Working From Home With Toddlers
If working from home during a worldwide pandemic isn’t stressful enough, add two children to the mix and things get a lot scarier. Fortunately for me, my children are a little older now and can manage some quiet reading time and playtime while I break out the laptop and join my twentieth Zoom meeting for the day. It is not easy by any stretch of the word, but we’re making it work one day at a time…sometimes one hour at a time. However, for working parents of babies and toddlers, trying to work remotely and juggle little ones is an entirely different experience.
With schools and daycares closed and employers still encouraging workers to telecommute and work digitally, “take-you-child-to-work day” just got real. So while you’re trying to minimize your exposure to the outside world, you’re also attempting to keep up with your demanding workload. And all of this can create one major stress migraine. But don’t panic just yet!

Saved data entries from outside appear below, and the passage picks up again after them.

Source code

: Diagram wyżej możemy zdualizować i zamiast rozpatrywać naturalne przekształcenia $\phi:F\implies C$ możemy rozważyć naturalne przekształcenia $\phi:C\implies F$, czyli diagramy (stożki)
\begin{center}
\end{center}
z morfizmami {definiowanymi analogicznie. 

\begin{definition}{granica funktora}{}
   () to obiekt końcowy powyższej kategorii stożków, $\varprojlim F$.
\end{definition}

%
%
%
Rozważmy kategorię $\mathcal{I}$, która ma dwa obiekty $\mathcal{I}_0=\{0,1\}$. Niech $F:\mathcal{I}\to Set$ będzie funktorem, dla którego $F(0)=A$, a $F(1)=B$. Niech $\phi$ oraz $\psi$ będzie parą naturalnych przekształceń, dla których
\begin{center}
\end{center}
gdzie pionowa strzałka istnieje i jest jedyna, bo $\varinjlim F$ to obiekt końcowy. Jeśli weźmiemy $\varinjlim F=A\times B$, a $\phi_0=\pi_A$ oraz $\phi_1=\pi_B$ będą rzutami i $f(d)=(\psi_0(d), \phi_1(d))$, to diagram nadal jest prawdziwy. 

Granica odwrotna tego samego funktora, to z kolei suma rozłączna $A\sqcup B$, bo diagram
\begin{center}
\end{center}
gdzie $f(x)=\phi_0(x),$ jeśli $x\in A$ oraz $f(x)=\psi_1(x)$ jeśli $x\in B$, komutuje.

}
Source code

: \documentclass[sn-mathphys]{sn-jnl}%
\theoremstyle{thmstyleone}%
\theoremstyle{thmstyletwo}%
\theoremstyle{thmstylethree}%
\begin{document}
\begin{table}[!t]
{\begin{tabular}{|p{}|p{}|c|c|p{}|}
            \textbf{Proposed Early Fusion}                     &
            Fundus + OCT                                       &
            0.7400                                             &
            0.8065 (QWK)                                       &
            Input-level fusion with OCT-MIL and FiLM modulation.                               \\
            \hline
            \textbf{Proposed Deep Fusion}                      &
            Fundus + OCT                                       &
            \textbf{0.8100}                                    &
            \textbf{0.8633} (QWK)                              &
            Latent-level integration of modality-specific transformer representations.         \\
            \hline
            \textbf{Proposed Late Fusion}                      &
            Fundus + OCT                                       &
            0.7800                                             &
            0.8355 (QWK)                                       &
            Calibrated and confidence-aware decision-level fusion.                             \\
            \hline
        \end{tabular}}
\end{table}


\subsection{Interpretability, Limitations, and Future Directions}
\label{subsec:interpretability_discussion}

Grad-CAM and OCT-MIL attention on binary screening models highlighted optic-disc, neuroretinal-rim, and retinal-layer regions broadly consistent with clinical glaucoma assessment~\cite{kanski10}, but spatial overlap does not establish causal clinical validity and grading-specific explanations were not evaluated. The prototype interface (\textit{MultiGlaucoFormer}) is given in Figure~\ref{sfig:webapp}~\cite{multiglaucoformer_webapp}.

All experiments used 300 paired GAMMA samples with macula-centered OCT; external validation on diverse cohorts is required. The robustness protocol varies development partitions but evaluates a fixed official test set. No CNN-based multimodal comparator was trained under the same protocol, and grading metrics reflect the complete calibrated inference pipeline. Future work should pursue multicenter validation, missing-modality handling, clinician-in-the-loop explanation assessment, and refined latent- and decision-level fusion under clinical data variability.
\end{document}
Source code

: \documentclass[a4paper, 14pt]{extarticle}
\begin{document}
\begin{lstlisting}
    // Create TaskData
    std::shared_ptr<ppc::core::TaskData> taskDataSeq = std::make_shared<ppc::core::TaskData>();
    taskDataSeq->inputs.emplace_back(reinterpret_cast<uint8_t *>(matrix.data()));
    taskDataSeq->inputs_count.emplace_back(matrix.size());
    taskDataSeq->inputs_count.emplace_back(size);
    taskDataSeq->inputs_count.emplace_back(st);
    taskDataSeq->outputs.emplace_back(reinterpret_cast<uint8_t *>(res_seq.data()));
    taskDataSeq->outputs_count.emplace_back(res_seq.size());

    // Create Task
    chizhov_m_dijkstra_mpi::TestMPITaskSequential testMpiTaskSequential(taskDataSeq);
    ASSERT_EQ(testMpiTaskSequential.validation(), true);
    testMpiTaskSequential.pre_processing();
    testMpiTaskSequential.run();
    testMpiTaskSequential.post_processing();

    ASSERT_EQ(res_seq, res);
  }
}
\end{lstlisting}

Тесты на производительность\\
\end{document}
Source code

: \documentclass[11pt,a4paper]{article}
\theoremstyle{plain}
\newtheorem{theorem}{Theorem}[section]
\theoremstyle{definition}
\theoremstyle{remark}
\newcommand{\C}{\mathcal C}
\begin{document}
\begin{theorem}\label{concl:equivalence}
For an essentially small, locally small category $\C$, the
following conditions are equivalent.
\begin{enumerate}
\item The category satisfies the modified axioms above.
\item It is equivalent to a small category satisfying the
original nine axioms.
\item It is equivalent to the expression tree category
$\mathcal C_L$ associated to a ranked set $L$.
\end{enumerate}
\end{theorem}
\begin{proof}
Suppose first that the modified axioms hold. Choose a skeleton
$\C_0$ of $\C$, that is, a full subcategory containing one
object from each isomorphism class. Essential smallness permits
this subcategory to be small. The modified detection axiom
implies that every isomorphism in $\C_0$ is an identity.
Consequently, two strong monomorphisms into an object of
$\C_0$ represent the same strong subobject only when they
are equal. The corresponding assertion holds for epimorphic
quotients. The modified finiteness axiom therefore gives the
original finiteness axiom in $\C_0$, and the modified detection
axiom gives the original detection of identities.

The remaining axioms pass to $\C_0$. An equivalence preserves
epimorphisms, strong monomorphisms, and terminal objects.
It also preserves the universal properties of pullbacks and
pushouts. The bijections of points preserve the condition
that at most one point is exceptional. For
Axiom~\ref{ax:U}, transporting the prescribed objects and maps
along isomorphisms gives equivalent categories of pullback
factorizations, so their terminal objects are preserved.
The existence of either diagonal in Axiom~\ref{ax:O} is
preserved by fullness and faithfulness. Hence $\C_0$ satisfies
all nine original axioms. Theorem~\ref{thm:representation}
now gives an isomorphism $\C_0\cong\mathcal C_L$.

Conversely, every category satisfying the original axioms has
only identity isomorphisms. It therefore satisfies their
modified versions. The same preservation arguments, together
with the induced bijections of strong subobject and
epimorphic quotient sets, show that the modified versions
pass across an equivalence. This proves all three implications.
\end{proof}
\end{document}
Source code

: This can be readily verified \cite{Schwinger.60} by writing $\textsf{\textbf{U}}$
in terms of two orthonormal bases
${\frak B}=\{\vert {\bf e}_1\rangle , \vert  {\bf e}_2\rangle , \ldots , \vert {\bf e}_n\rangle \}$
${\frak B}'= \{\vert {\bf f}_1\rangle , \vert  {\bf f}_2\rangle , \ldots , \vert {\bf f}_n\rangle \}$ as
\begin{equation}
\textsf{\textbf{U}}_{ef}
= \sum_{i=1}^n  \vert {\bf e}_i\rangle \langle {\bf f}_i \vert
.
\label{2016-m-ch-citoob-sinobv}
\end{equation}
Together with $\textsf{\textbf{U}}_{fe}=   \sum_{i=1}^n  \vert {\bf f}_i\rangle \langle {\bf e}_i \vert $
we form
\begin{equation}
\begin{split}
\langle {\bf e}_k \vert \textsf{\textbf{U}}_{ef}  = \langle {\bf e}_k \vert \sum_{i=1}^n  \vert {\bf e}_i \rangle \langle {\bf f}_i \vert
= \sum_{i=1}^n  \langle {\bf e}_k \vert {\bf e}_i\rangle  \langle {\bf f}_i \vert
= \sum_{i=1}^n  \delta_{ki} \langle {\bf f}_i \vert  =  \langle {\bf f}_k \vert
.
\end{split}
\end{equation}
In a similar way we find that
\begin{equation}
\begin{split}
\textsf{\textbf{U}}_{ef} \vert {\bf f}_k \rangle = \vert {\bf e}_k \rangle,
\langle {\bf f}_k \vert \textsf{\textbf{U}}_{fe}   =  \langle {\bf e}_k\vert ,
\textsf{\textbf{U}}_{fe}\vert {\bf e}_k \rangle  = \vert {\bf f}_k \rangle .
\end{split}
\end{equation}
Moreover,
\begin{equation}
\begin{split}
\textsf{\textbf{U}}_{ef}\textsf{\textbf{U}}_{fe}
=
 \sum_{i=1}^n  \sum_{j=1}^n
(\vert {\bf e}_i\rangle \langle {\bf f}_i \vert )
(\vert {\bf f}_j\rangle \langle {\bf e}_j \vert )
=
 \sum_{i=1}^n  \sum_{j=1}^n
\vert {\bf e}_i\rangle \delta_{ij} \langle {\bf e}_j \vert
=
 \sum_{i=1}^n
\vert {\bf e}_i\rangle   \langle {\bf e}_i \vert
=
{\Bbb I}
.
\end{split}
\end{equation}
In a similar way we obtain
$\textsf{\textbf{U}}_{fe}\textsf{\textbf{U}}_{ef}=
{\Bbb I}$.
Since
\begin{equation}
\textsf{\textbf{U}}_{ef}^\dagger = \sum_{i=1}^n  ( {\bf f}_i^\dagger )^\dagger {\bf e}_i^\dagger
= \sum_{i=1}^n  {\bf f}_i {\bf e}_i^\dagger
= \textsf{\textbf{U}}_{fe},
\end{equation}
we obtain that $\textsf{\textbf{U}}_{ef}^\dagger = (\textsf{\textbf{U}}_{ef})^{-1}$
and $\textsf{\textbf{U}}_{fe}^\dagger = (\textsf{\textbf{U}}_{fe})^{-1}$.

Here are some tips on the best ways to navigate life at the intersection of working at home and parenting.
Create a Schedule
It’s important to line up your day carefully, with set “office” hours. How many hours do you hope to work that day? When will you return calls? What can you accomplish while your son or daughter is coloring in the next room? You’ll get more done if you work smarter, not harder. But remember that flexibility is okay too. If your child starts fussing during your office hours and it’s a beautiful day, it’s okay to push assignments aside and play outside for a bit. You can try to catch up on work later when your little one has settled down.
Capitalize On Naptime
Take advantage of naptime for staying productive while working from home. Whether your kid sleeps for one hour or three, use this time to finish assignments that require your complete focus and concentration. This is a great time to try to schedule phone calls.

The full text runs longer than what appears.